I remember sobbing as I started to leave. Mike and Chris would not let me be alone: they assigned Marianne Sekora to be by my side until family arrived. Marianne went with me to the funeral parlor to make arrangements. She was a God-send: I had no experience in such matters. Work gave me a car for the family that was arriving – even picked them up at the airport, if I remember correctly. Work paid for the food for the wake; work had the food brought to my house and set out on a piece of plywood that the contractors brought over. Those contractors hastily connected the kitchen sink water – and then the drain pipe, forgetting it was also disconnected, after I had filled one of their tool boxes with water as it sat under the sink. My employer was amazing – and it didn’t stop there.

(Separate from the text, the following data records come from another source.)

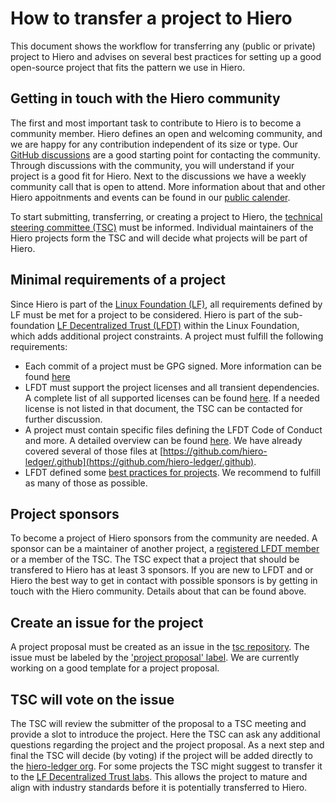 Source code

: # How to transfer a project to Hiero

This document shows the workflow for transferring any (public or private) project to Hiero and advises on several best practices for setting up a good
open-source project that fits the pattern we use in Hiero.

## Getting in touch with the Hiero community

The first and most important task to contribute to Hiero is to become a community member.
Hiero defines an open and welcoming community, and we are happy for any contribution independent of its size or type.
Our [GitHub discussions](https://github.com/orgs/LFDT-Hiero/discussions) are a good starting point for contacting the community.
Through discussions with the community, you will understand if your project is a good fit for Hiero.
Next to the discussions we have a weekly community call that is open to attend.
More information about that and other Hiero appoitnments and events can be found in our [public calender](https://zoom-lfx.platform.linuxfoundation.org/meetings/lf-decentralized-trust?view=week).

To start submitting, transferring, or creating a project to Hiero, the [technical steering committee (TSC)](https://github.com/hiero-ledger/tsc?tab=readme-ov-file#overview) must be informed.
Individual maintainers of the Hiero projects form the TSC and will decide what projects will be part of Hiero.

## Minimal requirements of a project

Since Hiero is part of the [Linux Foundation (LF)](https://www.linuxfoundation.org), all requirements defined by LF must be met for a project to be considered.
Hiero is part of the sub-foundation [LF Decentralized Trust (LFDT)](https://www.lfdecentralizedtrust.org) within the Linux Foundation, which adds additional project constraints.
A project must fulfill the following requirements:

- Each commit of a project must be GPG signed.
  More information can be found [here](https://docs.github.com/en/authentication/managing-commit-signature-verification/adding-a-gpg-key-to-your-github-account)
- LFDT must support the project licenses and all transient dependencies.
  A complete list of all supported licenses can be found [here](https://lf-decentralized-trust.github.io/governance/governing-documents/allowed-third-party-licenses.html).
  If a needed license is not listed in that document, the TSC can be contacted for further discussion.
- A project must contain specific files defining the LFDT Code of Conduct and more.
  A detailed overview can be found [here](https://lf-decentralized-trust.github.io/governance/governing-documents/repository-structure.html).
  We have already covered several of those files at [https://github.com/hiero-ledger/.github](https://github.com/hiero-ledger/.github).
- LFDT defined some [best practices for projects](https://lf-decentralized-trust.github.io/governance/guidelines/project-best-practices.html).
  We recommend to fulfill as many of those as possible.

## Project sponsors

To become a project of Hiero sponsors from the community are needed.
A sponsor can be a maintainer of another project, a [registered LFDT member](https://www.lfdecentralizedtrust.org/members) or a member of the TSC.
The TSC expect that a project that should be transfered to Hiero has at least 3 sponsors.
If you are new to LFDT and or Hiero the best way to get in contact with possible sponsors is by getting in touch with the Hiero community.
Details about that can be found above.

## Create an issue for the project

A project proposal must be created as an issue in the [tsc repository](https://github.com/hiero-ledger/tsc).
The issue must be labeled by the ['project proposal' label](https://github.com/hiero-ledger/tsc/labels/project%20proposal).
We are currently working on a good template for a project proposal.

## TSC will vote on the issue

The TSC will review the submitter of the proposal to a TSC meeting and provide a slot to introduce the project.
Here the TSC can ask any additional questions regarding the project and the project proposal.
As a next step and final the TSC will decide (by voting) if the project will be added directly to the [hiero-ledger org](https://github.com/hiero-ledger).
For some projects the TSC might suggest to transfer it to the [LF Decentralized Trust labs](https://lf-decentralized-trust-labs.github.io).
This allows the project to mature and align with industry standards before it is potentially transferred to Hiero.


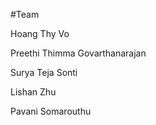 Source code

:
#Team

Hoang Thy Vo

Preethi Thimma Govarthanarajan

Surya Teja Sonti

Lishan Zhu

Pavani Somarouthu
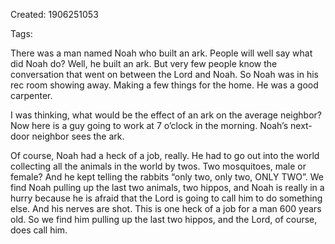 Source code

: Created: 1906251053

Tags:

There was a man named Noah who built an ark. People will well say what did Noah do? Well, he built an ark. But very few people know the conversation that went on between the Lord and Noah. So Noah was in his rec room showing away. Making a few things for the home. He was a good carpenter.

  

I was thinking, what would be the effect of an ark on the average neighbor? Now here is a guy going to work at 7 o’clock in the morning. Noah’s next-door neighbor sees the ark.

  

Of course, Noah had a heck of a job, really. He had to go out into the world collecting all the animals in the world by twos. Two mosquitoes, male or female? And he kept telling the rabbits “only two, only two, ONLY TWO”. We find Noah pulling up the last two animals, two hippos, and Noah is really in a hurry because he is afraid that the Lord is going to call him to do something else. And his nerves are shot. This is one heck of a job for a man 600 years old. So we find him pulling up the last two hippos, and the Lord, of course, does call him.
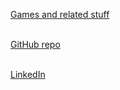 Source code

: [Games and related stuff](games/index.md)
<br><br>

[GitHub repo](https://github.com/sekodev)
<br><br>

[LinkedIn](https://www.linkedin.com/in/serkanaksit/)
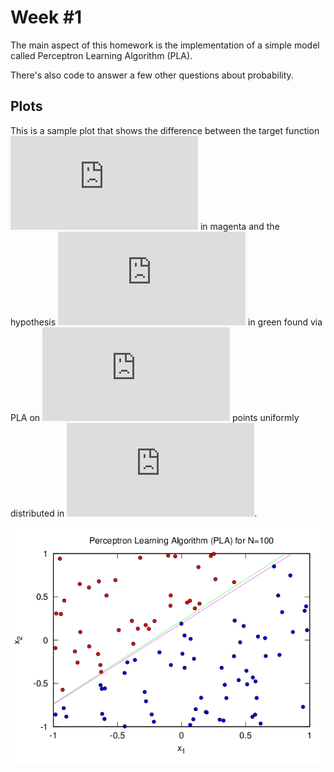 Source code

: # Week #1

The main aspect of this homework is the implementation of a simple model called
Perceptron Learning Algorithm (PLA).

There's also code to answer a few other questions about probability.

## Plots

This is a sample plot that shows the difference between the target function
![f][f] in magenta and the hypothesis ![g][g] in green found via PLA on
![N=100][n100] points uniformly distributed in ![between -1 and 1][interval].

![PLA](img/plot_pla.png)

[f]: http://latex.codecogs.com/gif.latex?f
[g]: http://latex.codecogs.com/gif.latex?g
[n100]: http://latex.codecogs.com/gif.latex?N%3D100
[interval]: http://latex.codecogs.com/gif.latex?%5B-1%2C1%5D%5Ctimes%5B-1%2C1%5D
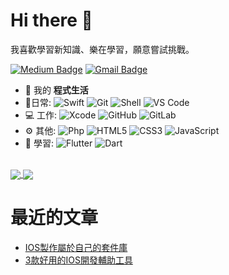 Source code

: # Hi there 👋
我喜歡學習新知識、樂在學習，願意嘗試挑戰。

[![Medium Badge](https://img.shields.io/badge/-MyBlog-007ACC?style=plastic&logo=Hexo&logoColor=white&link=https://medium.com/@moshfiqrony/)](https://medium.com/@moshfiqrony)
[![Gmail Badge](https://img.shields.io/badge/-service@yilin10.tw-c14438?style=plastic&logo=Gmail&logoColor=white&link=mailto:service@yilin10.tw)](mailto:service@yilin10.tw)





- 🏢 我的 **程式生活**
- 🚀日常:
  ![Swift](https://img.shields.io/badge/-Swift-FFDCB9?style=plastic&logo=Swift)
  ![Git](https://img.shields.io/badge/-Git-FFF0AC?style=plastic&logo=git)
  ![Shell](https://img.shields.io/badge/-Shell-DEFFAC?style=plastic&logo=Shell&logoColor=black)
  ![VS Code](https://img.shields.io/badge/-VS%20Code-ACD6FF?style=plastic&logo=visual-studio-code&logoColor=white)
- 💻 工作:
  ![Xcode](https://img.shields.io/badge/-Xcode-0080FF?style=plastic&logo=Xcode&logoColor=white)
  ![GitHub](https://img.shields.io/badge/-GitHub-FFAF60?style=plastic&logo=github)
  ![GitLab](https://img.shields.io/badge/-GitLab-FFDC35?style=plastic&logo=gitlab)
- ⚙️ 其他: 
  ![Php](https://img.shields.io/badge/-php-394989?style=plastic&logo=php)
  ![HTML5](https://img.shields.io/badge/-HTML5-E34F26?style=plastic&logo=html5&logoColor=white)
  ![CSS3](https://img.shields.io/badge/-CSS3-1572B6?style=plastic&logo=css3)
  ![JavaScript](https://img.shields.io/badge/-JavaScript-black?style=plastic&logo=javascript)
- 🌱 學習:
  ![Flutter](https://img.shields.io/badge/-Flutter-black?style=plastic&logo=Flutter)
  ![Dart](https://img.shields.io/badge/-Dart-black?style=plastic&logo=Dart)

<br>
<a href="https://github.com/sdf0822">
  <img align="center" src="https://github-readme-stats.vercel.app/api?username=sdf0822&show_icons=true" />
</a>
<a href="https://github.com/sdf0822">
  <img align="center" src="https://github-readme-stats.vercel.app/api/top-langs/?username=sdf0822&layout=compact" />
</a>

# 最近的文章
- [IOS製作屬於自己的套件庫](https://yilin10.tw/article/55f52a28.html#more)
- [3款好用的IOS開發輔助工具](https://yilin10.tw/article/f03c5f99.html#more)
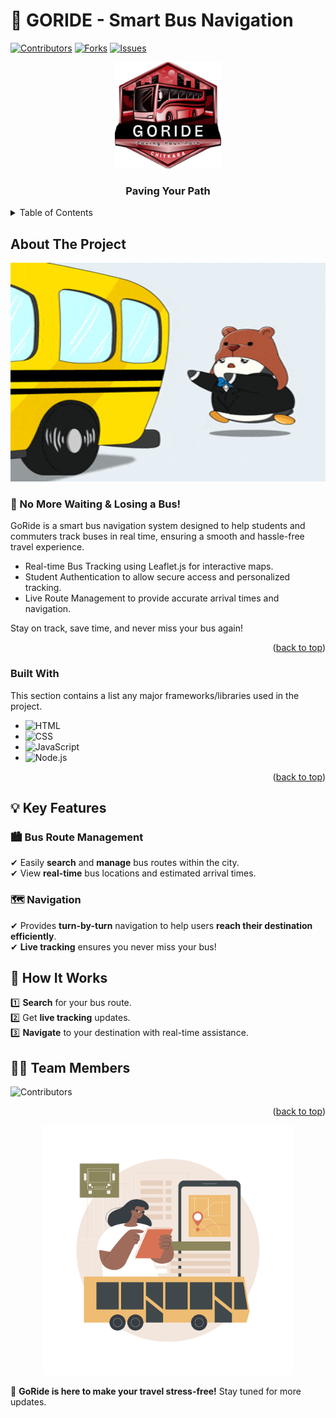 # 🚌 GORIDE - Smart Bus Navigation
<a name="readme-top"></a>
[![Contributors](https://img.shields.io/github/contributors/shruti0781/go_ride?style=for-the-badge)](https://github.com/shruti0781/go_ride/graphs/contributors)
[![Forks](https://img.shields.io/github/forks/shruti0781/go_ride?style=for-the-badge)](https://github.com/shruti0781/go_ride/network/members)
[![Issues](https://img.shields.io/github/issues/shruti0781/go_ride?style=for-the-badge)](https://github.com/shruti0781/go_ride/issues)
<!-- PROJECT LOGO -->
<!-- PROJECT LOGO -->
<p align="center">
  <img src="images/whatsapp_image.jpg" alt="Logo" width="170" height="170">
</p>

<h3 align="center">Paving Your Path</h3>

<details>
  <summary>Table of Contents</summary>
  <ol>
    <li>
      <a href="#about-the-project">About The Project</a>
      <ul>
        <li><a href="#built-with">Built With</a></li>
      </ul>
    </li>
    <li>
      <a href="#getting-started">Getting Started</a>
      <ul>
        <li><a href="#prerequisites">Prerequisites</a></li>
        <li><a href="#installation">Installation</a></li>
      </ul>
    </li>
    <li><a href="#usage">Usage</a></li>
    <li><a href="#roadmap">Roadmap</a></li>
    <li><a href="#contributing">Contributing</a></li>
    <li><a href="#contact">Contact</a></li>
    <li><a href="#acknowledgments">Acknowledgments</a></li>
  </ol>
</details>

<!-- ABOUT THE PROJECT -->
##  About The Project
<p align="center">
<img src="missed-youre-late.gif" width="650" height="350"  alt="You're Late GIF">
</p>

### 🚀 No More Waiting & Losing a Bus!  
GoRide is a smart bus navigation system designed to help students and commuters track buses in real time, ensuring a smooth and hassle-free travel experience.

- Real-time Bus Tracking using Leaflet.js for interactive maps.
- Student Authentication to allow secure access and personalized tracking.
- Live Route Management to provide accurate arrival times and navigation.

Stay on track, save time, and never miss your bus again!
<p align="right">(<a href="#readme-top">back to top</a>)</p>

### Built With

This section contains a list any major frameworks/libraries used in the project.
- ![HTML](https://img.shields.io/badge/HTML5-E34F26?style=for-the-badge&logo=html5&logoColor=white)  
- ![CSS](https://img.shields.io/badge/CSS3-1572B6?style=for-the-badge&logo=css3&logoColor=white)  
- ![JavaScript](https://img.shields.io/badge/JavaScript-F7DF1E?style=for-the-badge&logo=javascript&logoColor=black)  
- ![Node.js](https://img.shields.io/badge/Node.js-339933?style=for-the-badge&logo=node.js&logoColor=white)  
<p align="right">(<a href="#readme-top">back to top</a>)</p>

## 💡 Key Features  

### 🏙️ Bus Route Management  
✔ Easily **search** and **manage** bus routes within the city.  
✔ View **real-time** bus locations and estimated arrival times.  

### 🗺️ Navigation  
✔ Provides **turn-by-turn** navigation to help users **reach their destination efficiently**.  
✔ **Live tracking** ensures you never miss your bus!  

##  🎯 How It Works  
1️⃣ **Search** for your bus route.  
2️⃣ Get **live tracking** updates.  
3️⃣ **Navigate** to your destination with real-time assistance.  

## 👩‍💻 Team Members  
<img src="https://contrib.rocks/image?repo=shruti0781/go_ride" alt="Contributors" />
<p align="right">(<a href="#readme-top">back to top</a>)</p>

<p align="center">
  <img src="Sandy_Tsp-01_Single-12.jpg" width="400" height="400" alt="Bus Tracking Interface">
</p>

🚀 **GoRide is here to make your travel stress-free!** Stay tuned for more updates.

My mom, dad and sister arrived. After twenty years of feuding and silliness, my parents were so shocked that they actually stopped their feuding, right then and there. At the time of his death, my brother had been in the “disowned” penalty box… no matter. My mother had lost her one and only son. I remember thinking that she never showed any internal consistency: I had a copy of the hand-written latest-edition will in my office – when you love someone, you don’t go off disowning them on a whim. Not if you are a reasoned, mature adult.